--- Data supplied Enclosed Below ---
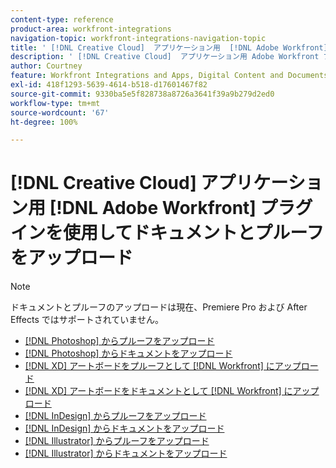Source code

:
 ```yaml
---
content-type: reference
product-area: workfront-integrations
navigation-topic: workfront-integrations-navigation-topic
title: ' [!DNL Creative Cloud]  アプリケーション用  [!DNL Adobe Workfront]  プラグインを使用してドキュメントとプルーフをアップロード'
description: ' [!DNL Creative Cloud]  アプリケーション用 Adobe Workfront プラグイン'
author: Courtney
feature: Workfront Integrations and Apps, Digital Content and Documents
exl-id: 418f1293-5639-4614-b518-d17601467f82
source-git-commit: 9330ba5e5f828738a8726a3641f39a9b279d2ed0
workflow-type: tm+mt
source-wordcount: '67'
ht-degree: 100%

---
```


# [!DNL Creative Cloud] アプリケーション用 [!DNL Adobe Workfront] プラグインを使用してドキュメントとプルーフをアップロード

>[!NOTE]
>
>ドキュメントとプルーフのアップロードは現在、Premiere Pro および After Effects ではサポートされていません。


* [ [!DNL Photoshop] からプルーフをアップロード](/help/quicksilver/workfront-integrations-and-apps/adobe-workfront-for-creative-cloud/wf-cc-proofs-ps.md)
* [ [!DNL Photoshop] からドキュメントをアップロード](/help/quicksilver/workfront-integrations-and-apps/adobe-workfront-for-creative-cloud/wf-cc-docs-ps.md)
* [ [!DNL XD]  アートボードをプルーフとして  [!DNL Workfront] にアップロード](/help/quicksilver/workfront-integrations-and-apps/adobe-workfront-for-creative-cloud/wf-adobe-xd-proofs.md)
* [ [!DNL XD]  アートボードをドキュメントとして  [!DNL Workfront] にアップロード](/help/quicksilver/workfront-integrations-and-apps/adobe-workfront-for-creative-cloud/wf-adobe-xd-docs.md)
* [ [!DNL InDesign] からプルーフをアップロード](/help/quicksilver/workfront-integrations-and-apps/adobe-workfront-for-creative-cloud/wf-adobe-proofs-id.md)
* [ [!DNL InDesign] からドキュメントをアップロード](/help/quicksilver/workfront-integrations-and-apps/adobe-workfront-for-creative-cloud/wf-adobe-docs-id.md)
* [ [!DNL Illustrator] からプルーフをアップロード](/help/quicksilver/workfront-integrations-and-apps/adobe-workfront-for-creative-cloud/wf-adobe-proofs-ai.md)
* [ [!DNL Illustrator] からドキュメントをアップロード](/help/quicksilver/workfront-integrations-and-apps/adobe-workfront-for-creative-cloud/wf-adobe-docs-id.md)
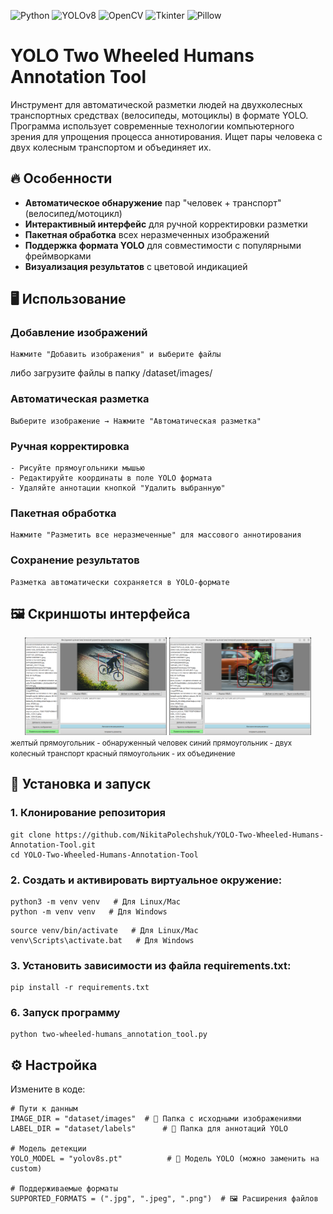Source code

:![Python](https://img.shields.io/badge/Python-3776AB?logo=python&logoColor=white&style=flat)
![YOLOv8](https://img.shields.io/badge/YOLOv8-00FFFF?logo=yolo&logoColor=black&style=flat)
![OpenCV](https://img.shields.io/badge/OpenCV-5C3EE8?logo=opencv&logoColor=white&style=flat)
![Tkinter](https://img.shields.io/badge/Tkinter-3776AB?logo=python&logoColor=white&style=flat)
![Pillow](https://img.shields.io/badge/Pillow-3776AB?logo=python&logoColor=white&style=flat)

# YOLO Two Wheeled Humans Annotation Tool

Инструмент для автоматической разметки людей на двухколесных транспортных средствах (велосипеды, мотоциклы) в формате YOLO.
Программа использует современные технологии компьютерного зрения для упрощения процесса аннотирования.
Ищет пары человека с двух колесным транспортом и объединяет их.

## 🔥 Особенности

- **Автоматическое обнаружение** пар "человек + транспорт" (велосипед/мотоцикл)
- **Интерактивный интерфейс** для ручной корректировки разметки
- **Пакетная обработка** всех неразмеченных изображений
- **Поддержка формата YOLO** для совместимости с популярными фреймворками
- **Визуализация результатов** с цветовой индикацией

## 🖥️ Использование

### Добавление изображений

```
Нажмите "Добавить изображения" и выберите файлы
```
либо загрузите файлы в папку /dataset/images/

### Автоматическая разметка
```
Выберите изображение → Нажмите "Автоматическая разметка"
```

### Ручная корректировка
```
- Рисуйте прямоугольники мышью
- Редактируйте координаты в поле YOLO формата
- Удаляйте аннотации кнопкой "Удалить выбранную"
```

### Пакетная обработка
```
Нажмите "Разметить все неразмеченные" для массового аннотирования
```

### Сохранение результатов
```
Разметка автоматически сохраняется в YOLO-формате
```

## 🖼 Скриншоты интерфейса

<div align="center">
  <img src="https://github.com/NikitaPolechshuk/YOLO-Two-Wheeled-Human-Annotation-Tool/raw/main/screenshots/scr_01.png" width="45%" alt="Главное окно программы">
  <img src="https://github.com/NikitaPolechshuk/YOLO-Two-Wheeled-Human-Annotation-Tool/raw/main/screenshots/scr_02.png" width="45%" alt="Пример разметки">
</div>
<small>
  желтый прямоугольник - обнаруженный человек
  синий прямоугольник - двух колесный транспорт
  красный пямоугольник - их объединение
</small>

## 🚀 Установка и запуск

### 1. Клонирование репозитория
```
git clone https://github.com/NikitaPolechshuk/YOLO-Two-Wheeled-Humans-Annotation-Tool.git
cd YOLO-Two-Wheeled-Humans-Annotation-Tool
```

### 2. Cоздать и активировать виртуальное окружение:
```
python3 -m venv venv   # Для Linux/Mac
python -m venv venv   # Для Windows
```

```
source venv/bin/activate   # Для Linux/Mac
venv\Scripts\activate.bat   # Для Windows
```

### 3. Установить зависимости из файла requirements.txt:
```
pip install -r requirements.txt
```

### 6. Запуск программу
```
python two-wheeled-humans_annotation_tool.py
```

## ⚙️ Настройка

Измените в коде:
```
# Пути к данным
IMAGE_DIR = "dataset/images"  # 📁 Папка с исходными изображениями
LABEL_DIR = "dataset/labels"      # 📝 Папка для аннотаций YOLO

# Модель детекции
YOLO_MODEL = "yolov8s.pt"          # 🧠 Модель YOLO (можно заменить на custom)

# Поддерживаемые форматы
SUPPORTED_FORMATS = (".jpg", ".jpeg", ".png")  # 🖼️ Расширения файлов
```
--- End of Enclosed Data supplied ---
> **Task prompt**: Print each of the records above exactly as written, leaving no picture in the copy.

> **Exercise answer**:
Source code

:
 ```yaml
---
content-type: reference
product-area: workfront-integrations
navigation-topic: workfront-integrations-navigation-topic
title: ' [!DNL Creative Cloud]  アプリケーション用  [!DNL Adobe Workfront]  プラグインを使用してドキュメントとプルーフをアップロード'
description: ' [!DNL Creative Cloud]  アプリケーション用 Adobe Workfront プラグイン'
author: Courtney
feature: Workfront Integrations and Apps, Digital Content and Documents
exl-id: 418f1293-5639-4614-b518-d17601467f82
source-git-commit: 9330ba5e5f828738a8726a3641f39a9b279d2ed0
workflow-type: tm+mt
source-wordcount: '67'
ht-degree: 100%

---
```


# [!DNL Creative Cloud] アプリケーション用 [!DNL Adobe Workfront] プラグインを使用してドキュメントとプルーフをアップロード

>[!NOTE]
>
>ドキュメントとプルーフのアップロードは現在、Premiere Pro および After Effects ではサポートされていません。


* [ [!DNL Photoshop] からプルーフをアップロード](/help/quicksilver/workfront-integrations-and-apps/adobe-workfront-for-creative-cloud/wf-cc-proofs-ps.md)
* [ [!DNL Photoshop] からドキュメントをアップロード](/help/quicksilver/workfront-integrations-and-apps/adobe-workfront-for-creative-cloud/wf-cc-docs-ps.md)
* [ [!DNL XD]  アートボードをプルーフとして  [!DNL Workfront] にアップロード](/help/quicksilver/workfront-integrations-and-apps/adobe-workfront-for-creative-cloud/wf-adobe-xd-proofs.md)
* [ [!DNL XD]  アートボードをドキュメントとして  [!DNL Workfront] にアップロード](/help/quicksilver/workfront-integrations-and-apps/adobe-workfront-for-creative-cloud/wf-adobe-xd-docs.md)
* [ [!DNL InDesign] からプルーフをアップロード](/help/quicksilver/workfront-integrations-and-apps/adobe-workfront-for-creative-cloud/wf-adobe-proofs-id.md)
* [ [!DNL InDesign] からドキュメントをアップロード](/help/quicksilver/workfront-integrations-and-apps/adobe-workfront-for-creative-cloud/wf-adobe-docs-id.md)
* [ [!DNL Illustrator] からプルーフをアップロード](/help/quicksilver/workfront-integrations-and-apps/adobe-workfront-for-creative-cloud/wf-adobe-proofs-ai.md)
* [ [!DNL Illustrator] からドキュメントをアップロード](/help/quicksilver/workfront-integrations-and-apps/adobe-workfront-for-creative-cloud/wf-adobe-docs-id.md)
Source code

:![Python](https://img.shields.io/badge/Python-3776AB?logo=python&logoColor=white&style=flat)
![YOLOv8](https://img.shields.io/badge/YOLOv8-00FFFF?logo=yolo&logoColor=black&style=flat)
![OpenCV](https://img.shields.io/badge/OpenCV-5C3EE8?logo=opencv&logoColor=white&style=flat)
![Tkinter](https://img.shields.io/badge/Tkinter-3776AB?logo=python&logoColor=white&style=flat)
![Pillow](https://img.shields.io/badge/Pillow-3776AB?logo=python&logoColor=white&style=flat)

# YOLO Two Wheeled Humans Annotation Tool

Инструмент для автоматической разметки людей на двухколесных транспортных средствах (велосипеды, мотоциклы) в формате YOLO.
Программа использует современные технологии компьютерного зрения для упрощения процесса аннотирования.
Ищет пары человека с двух колесным транспортом и объединяет их.

## 🔥 Особенности

- **Автоматическое обнаружение** пар "человек + транспорт" (велосипед/мотоцикл)
- **Интерактивный интерфейс** для ручной корректировки разметки
- **Пакетная обработка** всех неразмеченных изображений
- **Поддержка формата YOLO** для совместимости с популярными фреймворками
- **Визуализация результатов** с цветовой индикацией

## 🖥️ Использование

### Добавление изображений

```
Нажмите "Добавить изображения" и выберите файлы
```
либо загрузите файлы в папку /dataset/images/

### Автоматическая разметка
```
Выберите изображение → Нажмите "Автоматическая разметка"
```

### Ручная корректировка
```
- Рисуйте прямоугольники мышью
- Редактируйте координаты в поле YOLO формата
- Удаляйте аннотации кнопкой "Удалить выбранную"
```

### Пакетная обработка
```
Нажмите "Разметить все неразмеченные" для массового аннотирования
```

### Сохранение результатов
```
Разметка автоматически сохраняется в YOLO-формате
```

## 🖼 Скриншоты интерфейса

<div align="center">
  <img src="https://github.com/NikitaPolechshuk/YOLO-Two-Wheeled-Human-Annotation-Tool/raw/main/screenshots/scr_01.png" width="45%" alt="Главное окно программы">
  <img src="https://github.com/NikitaPolechshuk/YOLO-Two-Wheeled-Human-Annotation-Tool/raw/main/screenshots/scr_02.png" width="45%" alt="Пример разметки">
</div>
<small>
  желтый прямоугольник - обнаруженный человек
  синий прямоугольник - двух колесный транспорт
  красный пямоугольник - их объединение
</small>

## 🚀 Установка и запуск

### 1. Клонирование репозитория
```
git clone https://github.com/NikitaPolechshuk/YOLO-Two-Wheeled-Humans-Annotation-Tool.git
cd YOLO-Two-Wheeled-Humans-Annotation-Tool
```

### 2. Cоздать и активировать виртуальное окружение:
```
python3 -m venv venv   # Для Linux/Mac
python -m venv venv   # Для Windows
```

```
source venv/bin/activate   # Для Linux/Mac
venv\Scripts\activate.bat   # Для Windows
```

### 3. Установить зависимости из файла requirements.txt:
```
pip install -r requirements.txt
```

### 6. Запуск программу
```
python two-wheeled-humans_annotation_tool.py
```

## ⚙️ Настройка

Измените в коде:
```
# Пути к данным
IMAGE_DIR = "dataset/images"  # 📁 Папка с исходными изображениями
LABEL_DIR = "dataset/labels"      # 📝 Папка для аннотаций YOLO

# Модель детекции
YOLO_MODEL = "yolov8s.pt"          # 🧠 Модель YOLO (можно заменить на custom)

# Поддерживаемые форматы
SUPPORTED_FORMATS = (".jpg", ".jpeg", ".png")  # 🖼️ Расширения файлов
```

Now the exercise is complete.